*Assigned task*
Set out each line from the following listing that includes the word "blob".

==*==

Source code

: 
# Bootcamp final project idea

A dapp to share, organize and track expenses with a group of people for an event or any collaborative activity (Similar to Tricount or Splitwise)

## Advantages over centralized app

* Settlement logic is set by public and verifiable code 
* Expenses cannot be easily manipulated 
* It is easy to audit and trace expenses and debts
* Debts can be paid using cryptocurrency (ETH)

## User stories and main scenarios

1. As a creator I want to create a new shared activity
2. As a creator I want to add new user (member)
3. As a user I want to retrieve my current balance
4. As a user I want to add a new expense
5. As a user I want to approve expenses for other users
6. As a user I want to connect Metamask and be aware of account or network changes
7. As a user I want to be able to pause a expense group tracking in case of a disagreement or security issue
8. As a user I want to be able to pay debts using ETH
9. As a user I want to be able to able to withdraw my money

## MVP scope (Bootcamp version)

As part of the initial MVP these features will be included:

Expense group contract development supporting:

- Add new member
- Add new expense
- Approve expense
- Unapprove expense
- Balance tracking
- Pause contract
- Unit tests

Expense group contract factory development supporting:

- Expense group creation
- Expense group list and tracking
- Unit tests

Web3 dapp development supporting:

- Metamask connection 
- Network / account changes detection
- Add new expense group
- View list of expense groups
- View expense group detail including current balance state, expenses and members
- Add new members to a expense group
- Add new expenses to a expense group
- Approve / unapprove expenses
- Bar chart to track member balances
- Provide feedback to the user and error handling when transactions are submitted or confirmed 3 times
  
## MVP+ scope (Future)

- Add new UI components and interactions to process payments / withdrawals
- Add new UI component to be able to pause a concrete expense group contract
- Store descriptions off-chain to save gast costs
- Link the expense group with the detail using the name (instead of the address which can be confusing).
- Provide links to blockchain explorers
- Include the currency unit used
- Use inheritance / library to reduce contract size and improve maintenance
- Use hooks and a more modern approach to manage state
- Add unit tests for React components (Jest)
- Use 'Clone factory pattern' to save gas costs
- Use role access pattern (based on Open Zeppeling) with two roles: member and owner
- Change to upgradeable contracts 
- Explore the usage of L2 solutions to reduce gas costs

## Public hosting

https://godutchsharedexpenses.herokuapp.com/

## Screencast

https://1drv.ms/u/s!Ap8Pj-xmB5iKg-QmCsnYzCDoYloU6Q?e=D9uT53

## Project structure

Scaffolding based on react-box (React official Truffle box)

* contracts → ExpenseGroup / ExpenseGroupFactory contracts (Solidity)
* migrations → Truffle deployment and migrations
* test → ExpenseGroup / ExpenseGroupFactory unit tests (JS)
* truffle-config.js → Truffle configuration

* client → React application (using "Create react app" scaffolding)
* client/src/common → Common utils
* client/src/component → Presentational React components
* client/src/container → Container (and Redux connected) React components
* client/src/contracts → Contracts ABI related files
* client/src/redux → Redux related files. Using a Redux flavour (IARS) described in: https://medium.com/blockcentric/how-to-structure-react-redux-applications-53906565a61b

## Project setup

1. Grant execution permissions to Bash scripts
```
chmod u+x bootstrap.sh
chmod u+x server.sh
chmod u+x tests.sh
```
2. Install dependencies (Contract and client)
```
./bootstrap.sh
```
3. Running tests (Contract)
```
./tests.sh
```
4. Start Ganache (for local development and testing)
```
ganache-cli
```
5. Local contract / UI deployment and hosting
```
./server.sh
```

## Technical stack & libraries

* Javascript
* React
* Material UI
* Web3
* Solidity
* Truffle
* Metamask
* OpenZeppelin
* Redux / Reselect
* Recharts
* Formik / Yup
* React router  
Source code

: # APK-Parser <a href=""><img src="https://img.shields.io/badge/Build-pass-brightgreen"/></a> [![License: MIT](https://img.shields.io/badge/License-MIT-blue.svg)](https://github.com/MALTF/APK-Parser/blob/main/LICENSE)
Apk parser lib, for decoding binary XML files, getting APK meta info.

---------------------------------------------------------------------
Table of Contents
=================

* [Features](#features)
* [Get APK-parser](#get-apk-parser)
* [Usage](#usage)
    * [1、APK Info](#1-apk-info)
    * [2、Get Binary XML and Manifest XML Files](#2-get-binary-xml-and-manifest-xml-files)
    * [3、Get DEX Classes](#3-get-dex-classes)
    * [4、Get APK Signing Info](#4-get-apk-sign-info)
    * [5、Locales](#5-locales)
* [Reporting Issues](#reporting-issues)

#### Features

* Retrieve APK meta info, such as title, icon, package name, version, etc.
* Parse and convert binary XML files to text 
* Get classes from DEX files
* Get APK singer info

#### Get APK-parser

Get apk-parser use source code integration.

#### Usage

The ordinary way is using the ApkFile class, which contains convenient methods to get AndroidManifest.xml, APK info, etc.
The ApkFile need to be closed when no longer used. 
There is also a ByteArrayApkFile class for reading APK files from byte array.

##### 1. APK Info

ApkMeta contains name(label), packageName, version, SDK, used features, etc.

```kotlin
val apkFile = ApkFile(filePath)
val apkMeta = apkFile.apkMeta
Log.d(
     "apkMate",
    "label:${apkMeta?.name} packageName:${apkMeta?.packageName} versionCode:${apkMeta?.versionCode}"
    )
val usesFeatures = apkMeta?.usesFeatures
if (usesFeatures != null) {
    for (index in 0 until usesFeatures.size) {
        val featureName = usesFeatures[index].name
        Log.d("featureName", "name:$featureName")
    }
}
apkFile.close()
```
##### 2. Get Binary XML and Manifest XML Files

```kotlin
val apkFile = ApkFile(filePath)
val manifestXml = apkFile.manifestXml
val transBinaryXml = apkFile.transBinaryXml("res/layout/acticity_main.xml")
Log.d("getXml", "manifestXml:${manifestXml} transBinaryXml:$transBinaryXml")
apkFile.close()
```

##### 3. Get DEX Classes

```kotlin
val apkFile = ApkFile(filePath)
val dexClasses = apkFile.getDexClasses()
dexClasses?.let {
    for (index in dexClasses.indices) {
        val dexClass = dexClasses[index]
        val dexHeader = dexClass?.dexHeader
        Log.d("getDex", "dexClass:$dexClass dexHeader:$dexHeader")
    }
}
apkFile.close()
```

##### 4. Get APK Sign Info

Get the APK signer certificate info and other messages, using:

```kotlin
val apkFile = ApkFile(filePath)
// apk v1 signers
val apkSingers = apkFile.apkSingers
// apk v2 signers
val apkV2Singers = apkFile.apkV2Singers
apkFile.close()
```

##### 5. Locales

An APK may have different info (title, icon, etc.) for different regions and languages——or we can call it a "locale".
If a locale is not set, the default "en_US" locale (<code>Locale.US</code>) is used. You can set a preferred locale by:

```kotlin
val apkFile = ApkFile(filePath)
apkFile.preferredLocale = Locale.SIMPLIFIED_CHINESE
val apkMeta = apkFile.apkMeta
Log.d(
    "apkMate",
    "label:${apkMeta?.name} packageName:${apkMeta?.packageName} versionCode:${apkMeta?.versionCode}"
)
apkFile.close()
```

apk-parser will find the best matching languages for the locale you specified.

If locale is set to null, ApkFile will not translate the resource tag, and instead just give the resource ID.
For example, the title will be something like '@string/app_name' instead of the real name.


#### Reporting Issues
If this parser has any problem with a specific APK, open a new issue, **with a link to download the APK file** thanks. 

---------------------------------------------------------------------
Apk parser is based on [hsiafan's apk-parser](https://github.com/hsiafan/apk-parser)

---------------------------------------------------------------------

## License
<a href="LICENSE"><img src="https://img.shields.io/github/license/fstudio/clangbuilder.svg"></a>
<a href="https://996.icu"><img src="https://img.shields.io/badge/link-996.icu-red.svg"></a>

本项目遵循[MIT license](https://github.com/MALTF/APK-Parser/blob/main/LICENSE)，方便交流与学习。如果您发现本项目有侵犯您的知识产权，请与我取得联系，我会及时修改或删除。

==*==

*Answer for this exercise*
: # APK-Parser <a href=""><img src="https://img.shields.io/badge/Build-pass-brightgreen"/></a> [![License: MIT](https://img.shields.io/badge/License-MIT-blue.svg)](https://github.com/MALTF/APK-Parser/blob/main/LICENSE)
本项目遵循[MIT license](https://github.com/MALTF/APK-Parser/blob/main/LICENSE)，方便交流与学习。如果您发现本项目有侵犯您的知识产权，请与我取得联系，我会及时修改或删除。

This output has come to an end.